Autonomous Behavior of a Wetland Soil TechnoEcosystem

Novel systems that are combinations of ecosystems and machines (technoecosystems) are the product of a new form of design called ecological engineering. One class of these ecotechnologies has as a goal some form of autonomous behavior independent of direct human control. This research presents the design and operational dynamics of a technoecosystem that consists of a wetland soil microcosm in which redox potential is the feedback control variable. This feedback loop allows novel system behavior in that it affords the ecosystem control over its own energy sources. The feedback control system was constructed using a standard Pentium computer running Labview.

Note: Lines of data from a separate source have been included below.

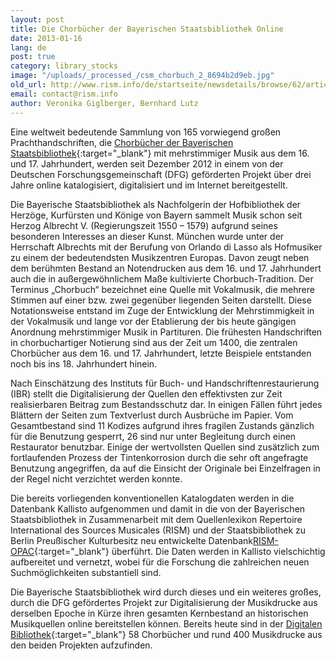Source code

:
 ```yaml
---
layout: post
title: Die Chorbücher der Bayerischen Staatsbibliothek Online
date: 2013-01-16
lang: de
post: true
category: library_stocks
image: "/uploads/_processed_/csm_chorbuch_2_8694b2d9eb.jpg"
old_url: http://www.rism.info/de/startseite/newsdetails/browse/62/article/64/digitized-choirbooks-at-the-bavarian-state-library.html
email: contact@rism.info
author: Veronika Giglberger, Bernhard Lutz
---
```



Eine weltweit bedeutende Sammlung von 165 vorwiegend großen Prachthandschriften, die [Chorbücher der Bayerischen Staatsbibliothek](http://daten.digitale-sammlungen.de/~db/ausgaben/uni_ausgabe.html?projekt=1257941718&recherche=ja&ordnung=sig){:target="_blank"} mit mehrstimmiger Musik aus dem 16. und 17. Jahrhundert, werden seit Dezember 2012 in einem von der Deutschen Forschungsgemeinschaft (DFG) geförderten Projekt über drei Jahre online katalogisiert, digitalisiert und im Internet bereitgestellt.

Die Bayerische Staatsbibliothek als Nachfolgerin der Hofbibliothek der Herzöge, Kurfürsten und Könige von Bayern sammelt Musik schon seit Herzog Albrecht V. (Regierungszeit 1550 – 1579) aufgrund seines besonderen Interesses an dieser Kunst. München wurde unter der Herrschaft Albrechts mit der Berufung von Orlando di Lasso als Hofmusiker zu einem der bedeutendsten Musikzentren Europas. Davon zeugt neben dem berühmten Bestand an Notendrucken aus dem 16. und 17. Jahrhundert auch die in außergewöhnlichem Maße kultivierte Chorbuch-Tradition. Der Terminus „Chorbuch“ bezeichnet eine Quelle mit Vokalmusik, die mehrere Stimmen auf einer bzw. zwei gegenüber liegenden Seiten darstellt. Diese Notationsweise entstand im Zuge der Entwicklung der Mehrstimmigkeit in der Vokalmusik und lange vor der Etablierung der bis heute gängigen Anordnung mehrstimmiger Musik in Partituren. Die frühesten Handschriften in chorbuchartiger Notierung sind aus der Zeit um 1400, die zentralen Chorbücher aus dem 16. und 17. Jahrhundert, letzte Beispiele entstanden noch bis ins 18. Jahrhundert hinein.

Nach Einschätzung des Instituts für Buch- und Handschriftenrestaurierung (IBR) stellt die Digitalisierung der Quellen den effektivsten zur Zeit realisierbaren Beitrag zum Bestandsschutz dar. In einigen Fällen führt jedes Blättern der Seiten zum Textverlust durch Ausbrüche im Papier. Vom Gesamtbestand sind 11 Kodizes aufgrund ihres fragilen Zustands gänzlich für die Benutzung gesperrt, 26 sind nur unter Begleitung durch einen Restaurator benutzbar. Einige der wertvollsten Quellen sind zusätzlich zum fortlaufenden Prozess der Tintenkorrosion durch die sehr oft angefragte Benutzung angegriffen, da auf die Einsicht der Originale bei Einzelfragen in der Regel nicht verzichtet werden konnte.

Die bereits vorliegenden konventionellen Katalogdaten werden in die Datenbank Kallisto aufgenommen und damit in die von der Bayerischen Staatsbibliothek in Zusammenarbeit mit dem Quellenlexikon Repertoire International des Sources Musicales (RISM) und der Staatsbibliothek zu Berlin Preußischer Kulturbesitz neu entwickelte Datenbank[RISM-OPAC](http://opac.rism.info/){:target="_blank"} überführt. Die Daten werden in Kallisto vielschichtig aufbereitet und vernetzt, wobei für die Forschung die zahlreichen neuen Suchmöglichkeiten substantiell sind.

Die Bayerische Staatsbibliothek wird durch dieses und ein weiteres großes, durch die DFG gefördertes Projekt zur Digitalisierung der Musikdrucke aus derselben Epoche in Kürze ihren gesamten Kernbestand an historischen Musikquellen online bereitstellen können. Bereits heute sind in der [Digitalen Bibliothek](http://www.digitale-sammlungen.de/){:target="_blank"} 58 Chorbücher und rund 400 Musikdrucke aus den beiden Projekten aufzufinden.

Redox potential in the sealed wetland soil microcosms was monitored over time by the computer using platinum-tipped electrodes. A redox value higher than a userdefined upper threshold triggered addition of a carbon solution, whereas a redox value lower than a lower threshold triggered addition of a nitrate solution. Experimental trials exhibited an oscillatory trend in redox potential over time, compared to steady decline in redox potential in the control trials. The feedback transformed the soil-based ecosystem from a reduced state into an alternative state of oxidation. The difference in behaviors between the control and experimental microcosms can be seen as the result of the artificial feedback in the technological interface. Practical applications for the automatic optimization of the denitrification rate in wastewater treatment wetlands can be envisioned. Also, a taxonomy for the emerging variety of possible technoecosystems, based upon the types of interactions between living and nonliving system components, is proposed.